Noise Crystallization and Liquid Noise: Zero-shot Video Generation using Image Diffusion Models
Muhammad Haaris Khan, Hadrien Reynaud, Bernhard Kainz
TL;DR
This paper tackles the challenge of producing temporally consistent video from image diffusion models without training video-specific parameters. It introduces two zero-shot techniques, Noise Crystallization and Liquid Noise, which alter the input noise (and, for Liquid Noise, decoded latents via flow maps) to generate sequential frames while preserving detail. The work also probes the VAE embedding in latent diffusion models, revealing a disentangled latent space and VAE-driven upscaling characteristics that aid motion control and robustness. Across diverse applications—image-to-video, relighting, video-to-video with noise tracking, and seamless upscaling—the methods achieve competitive temporal coherence with substantially lower compute than full video models, suggesting practical pathways for resource-efficient video synthesis.
Abstract
Although powerful for image generation, consistent and controllable video is a longstanding problem for diffusion models.
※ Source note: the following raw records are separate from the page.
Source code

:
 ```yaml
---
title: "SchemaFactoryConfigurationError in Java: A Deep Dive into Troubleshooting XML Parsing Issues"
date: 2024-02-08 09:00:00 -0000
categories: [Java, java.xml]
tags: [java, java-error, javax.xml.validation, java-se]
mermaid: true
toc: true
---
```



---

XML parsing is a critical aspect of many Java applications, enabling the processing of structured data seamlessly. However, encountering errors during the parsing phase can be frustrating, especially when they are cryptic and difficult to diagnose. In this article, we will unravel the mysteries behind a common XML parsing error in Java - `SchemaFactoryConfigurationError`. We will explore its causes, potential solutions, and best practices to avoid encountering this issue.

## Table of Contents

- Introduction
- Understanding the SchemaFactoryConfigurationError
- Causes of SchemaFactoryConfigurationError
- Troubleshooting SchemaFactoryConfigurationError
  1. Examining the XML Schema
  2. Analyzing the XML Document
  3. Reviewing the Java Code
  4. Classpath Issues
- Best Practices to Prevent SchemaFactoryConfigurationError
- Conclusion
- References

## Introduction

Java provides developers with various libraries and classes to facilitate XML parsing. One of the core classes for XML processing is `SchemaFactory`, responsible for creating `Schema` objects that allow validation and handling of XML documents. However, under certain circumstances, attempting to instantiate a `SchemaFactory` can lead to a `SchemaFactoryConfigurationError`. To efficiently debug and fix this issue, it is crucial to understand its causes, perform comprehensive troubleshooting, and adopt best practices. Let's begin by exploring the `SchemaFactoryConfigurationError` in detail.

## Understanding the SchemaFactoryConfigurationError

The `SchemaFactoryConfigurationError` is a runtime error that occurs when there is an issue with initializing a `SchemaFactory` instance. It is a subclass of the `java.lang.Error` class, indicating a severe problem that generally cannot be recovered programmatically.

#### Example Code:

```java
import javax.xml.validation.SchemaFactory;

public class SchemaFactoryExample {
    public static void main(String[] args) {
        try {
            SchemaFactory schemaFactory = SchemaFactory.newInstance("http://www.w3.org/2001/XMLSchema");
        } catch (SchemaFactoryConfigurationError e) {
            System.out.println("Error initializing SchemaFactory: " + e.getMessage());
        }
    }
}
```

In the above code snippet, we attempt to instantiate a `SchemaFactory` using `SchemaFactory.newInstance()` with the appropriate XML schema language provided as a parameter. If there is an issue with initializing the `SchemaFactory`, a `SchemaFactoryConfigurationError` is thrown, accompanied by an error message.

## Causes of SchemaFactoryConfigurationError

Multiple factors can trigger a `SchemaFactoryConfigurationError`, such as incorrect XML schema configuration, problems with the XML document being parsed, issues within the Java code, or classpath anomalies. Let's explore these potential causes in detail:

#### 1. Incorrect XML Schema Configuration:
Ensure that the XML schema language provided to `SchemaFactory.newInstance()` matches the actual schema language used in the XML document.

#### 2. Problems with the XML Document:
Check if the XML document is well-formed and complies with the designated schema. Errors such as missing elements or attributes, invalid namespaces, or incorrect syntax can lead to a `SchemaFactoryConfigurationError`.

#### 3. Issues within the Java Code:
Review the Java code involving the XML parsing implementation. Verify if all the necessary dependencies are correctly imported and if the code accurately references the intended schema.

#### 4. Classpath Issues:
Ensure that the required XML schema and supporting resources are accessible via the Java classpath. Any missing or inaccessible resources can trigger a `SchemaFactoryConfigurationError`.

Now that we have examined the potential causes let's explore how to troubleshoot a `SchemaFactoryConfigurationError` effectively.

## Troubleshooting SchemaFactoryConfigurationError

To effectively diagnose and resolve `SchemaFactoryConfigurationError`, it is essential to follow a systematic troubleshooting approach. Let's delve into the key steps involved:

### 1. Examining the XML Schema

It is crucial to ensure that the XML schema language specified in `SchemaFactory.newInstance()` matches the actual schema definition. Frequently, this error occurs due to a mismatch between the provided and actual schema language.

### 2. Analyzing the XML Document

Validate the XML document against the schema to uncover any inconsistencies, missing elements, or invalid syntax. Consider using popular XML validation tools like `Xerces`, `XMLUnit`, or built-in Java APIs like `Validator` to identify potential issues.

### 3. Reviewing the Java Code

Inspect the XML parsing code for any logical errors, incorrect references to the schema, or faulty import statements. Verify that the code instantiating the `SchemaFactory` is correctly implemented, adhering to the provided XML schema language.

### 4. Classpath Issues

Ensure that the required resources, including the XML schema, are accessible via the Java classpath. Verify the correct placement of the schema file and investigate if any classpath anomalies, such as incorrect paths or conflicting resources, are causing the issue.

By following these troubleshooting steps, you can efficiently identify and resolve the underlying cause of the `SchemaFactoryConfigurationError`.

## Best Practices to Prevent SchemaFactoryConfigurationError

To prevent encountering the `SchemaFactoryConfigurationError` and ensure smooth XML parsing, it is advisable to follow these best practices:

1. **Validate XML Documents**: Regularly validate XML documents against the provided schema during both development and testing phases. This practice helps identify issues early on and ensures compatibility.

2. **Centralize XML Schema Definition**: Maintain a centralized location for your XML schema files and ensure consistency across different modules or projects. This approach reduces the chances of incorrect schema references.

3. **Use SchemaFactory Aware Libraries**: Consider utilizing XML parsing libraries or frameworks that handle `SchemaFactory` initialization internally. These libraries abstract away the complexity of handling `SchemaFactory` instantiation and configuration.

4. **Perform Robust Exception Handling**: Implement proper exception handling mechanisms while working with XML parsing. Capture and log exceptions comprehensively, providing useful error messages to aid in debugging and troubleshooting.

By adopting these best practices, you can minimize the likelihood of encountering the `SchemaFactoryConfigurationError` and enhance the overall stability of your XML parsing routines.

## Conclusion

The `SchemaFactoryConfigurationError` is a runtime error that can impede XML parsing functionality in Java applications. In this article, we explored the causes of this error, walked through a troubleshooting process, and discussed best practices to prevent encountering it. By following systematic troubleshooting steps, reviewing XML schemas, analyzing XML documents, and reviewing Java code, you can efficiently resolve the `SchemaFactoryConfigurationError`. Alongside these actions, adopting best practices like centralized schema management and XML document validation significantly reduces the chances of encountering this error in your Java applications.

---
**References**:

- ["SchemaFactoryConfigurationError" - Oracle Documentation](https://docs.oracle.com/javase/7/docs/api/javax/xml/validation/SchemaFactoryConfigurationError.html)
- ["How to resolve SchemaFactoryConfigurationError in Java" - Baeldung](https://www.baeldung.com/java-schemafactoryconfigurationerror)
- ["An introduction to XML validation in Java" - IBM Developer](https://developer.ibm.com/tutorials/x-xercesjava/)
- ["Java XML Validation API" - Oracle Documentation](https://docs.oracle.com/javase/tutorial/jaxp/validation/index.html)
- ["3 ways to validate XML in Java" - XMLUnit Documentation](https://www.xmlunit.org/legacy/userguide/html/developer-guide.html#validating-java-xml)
Video models require extensive training and computational resources, leading to high costs and large environmental impacts. Moreover, video models currently offer limited control of the output motion. This paper introduces a novel approach to video generation by augmenting image diffusion models to create sequential animation frames while maintaining fine detail. These techniques can be applied to existing image models without training any video parameters (zero-shot) by altering the input noise in a latent diffusion model. Two complementary methods are presented. Noise crystallization ensures consistency but is limited to large movements due to reduced latent embedding sizes. Liquid noise trades consistency for greater flexibility without resolution limitations. The core concepts also allow other applications such as relighting, seamless upscaling, and improved video style transfer. Furthermore, an exploration of the VAE embedding used for latent diffusion models is performed, resulting in interesting theoretical insights such as a method for human-interpretable latent spaces.